■ Instructions to follow: Your task is to write out the entire listing exactly, omitting its pictures.

■ Data for analysis:
◆ ◆ ◆

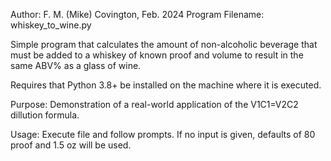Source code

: Author: F. M. (Mike) Covington, Feb. 2024
Program Filename: whiskey_to_wine.py

Simple program that calculates the amount of non-alcoholic beverage that must be added to a whiskey of known proof and volume to result in the same ABV% as a glass of wine.

Requires that Python 3.8+ be installed on the machine where it is executed.

Purpose: Demonstration of a real-world application of the V1C1=V2C2 dillution formula.

Usage:  Execute file and follow prompts.  If no input is given, defaults of 80 proof and 1.5 oz will be used.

◆ ◆ ◆

■ Solution below:
Source code

: Author: F. M. (Mike) Covington, Feb. 2024
Program Filename: whiskey_to_wine.py

Simple program that calculates the amount of non-alcoholic beverage that must be added to a whiskey of known proof and volume to result in the same ABV% as a glass of wine.

Requires that Python 3.8+ be installed on the machine where it is executed.

Purpose: Demonstration of a real-world application of the V1C1=V2C2 dillution formula.

Usage:  Execute file and follow prompts.  If no input is given, defaults of 80 proof and 1.5 oz will be used.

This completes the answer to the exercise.